*DATA TO EXAMINE*.
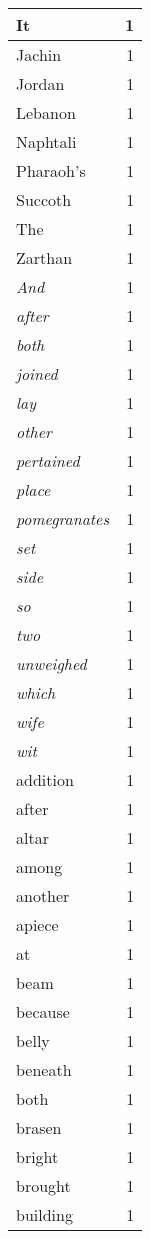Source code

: \begin{center}
\begin{longtable}{l|r}
It & 1 \\ \hline
Jachin & 1 \\ \hline
Jordan & 1 \\ \hline
Lebanon & 1 \\ \hline
Naphtali & 1 \\ \hline
Pharaoh's & 1 \\ \hline
Succoth & 1 \\ \hline
The & 1 \\ \hline
Zarthan & 1 \\ \hline
\emph{And} & 1 \\ \hline
\emph{after} & 1 \\ \hline
\emph{both} & 1 \\ \hline
\emph{joined} & 1 \\ \hline
\emph{lay} & 1 \\ \hline
\emph{other} & 1 \\ \hline
\emph{pertained} & 1 \\ \hline
\emph{place} & 1 \\ \hline
\emph{pomegranates} & 1 \\ \hline
\emph{set} & 1 \\ \hline
\emph{side} & 1 \\ \hline
\emph{so} & 1 \\ \hline
\emph{two} & 1 \\ \hline
\emph{unweighed} & 1 \\ \hline
\emph{which} & 1 \\ \hline
\emph{wife} & 1 \\ \hline
\emph{wit} & 1 \\ \hline
addition & 1 \\ \hline
after & 1 \\ \hline
altar & 1 \\ \hline
among & 1 \\ \hline
another & 1 \\ \hline
apiece & 1 \\ \hline
at & 1 \\ \hline
beam & 1 \\ \hline
because & 1 \\ \hline
belly & 1 \\ \hline
beneath & 1 \\ \hline
both & 1 \\ \hline
brasen & 1 \\ \hline
bright & 1 \\ \hline
brought & 1 \\ \hline
building & 1 \\ \hline

\end{longtable}
\end{center}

*EXERCISE REQUIREMENTS*.
Return the data above in its exact wording, with none of the pictures.

*SOLUTION FOR THIS PROBLEM*.
Source code

: \begin{center}
\begin{longtable}{l|r}
It & 1 \\ \hline
Jachin & 1 \\ \hline
Jordan & 1 \\ \hline
Lebanon & 1 \\ \hline
Naphtali & 1 \\ \hline
Pharaoh's & 1 \\ \hline
Succoth & 1 \\ \hline
The & 1 \\ \hline
Zarthan & 1 \\ \hline
\emph{And} & 1 \\ \hline
\emph{after} & 1 \\ \hline
\emph{both} & 1 \\ \hline
\emph{joined} & 1 \\ \hline
\emph{lay} & 1 \\ \hline
\emph{other} & 1 \\ \hline
\emph{pertained} & 1 \\ \hline
\emph{place} & 1 \\ \hline
\emph{pomegranates} & 1 \\ \hline
\emph{set} & 1 \\ \hline
\emph{side} & 1 \\ \hline
\emph{so} & 1 \\ \hline
\emph{two} & 1 \\ \hline
\emph{unweighed} & 1 \\ \hline
\emph{which} & 1 \\ \hline
\emph{wife} & 1 \\ \hline
\emph{wit} & 1 \\ \hline
addition & 1 \\ \hline
after & 1 \\ \hline
altar & 1 \\ \hline
among & 1 \\ \hline
another & 1 \\ \hline
apiece & 1 \\ \hline
at & 1 \\ \hline
beam & 1 \\ \hline
because & 1 \\ \hline
belly & 1 \\ \hline
beneath & 1 \\ \hline
both & 1 \\ \hline
brasen & 1 \\ \hline
bright & 1 \\ \hline
brought & 1 \\ \hline
building & 1 \\ \hline

\end{longtable}
\end{center}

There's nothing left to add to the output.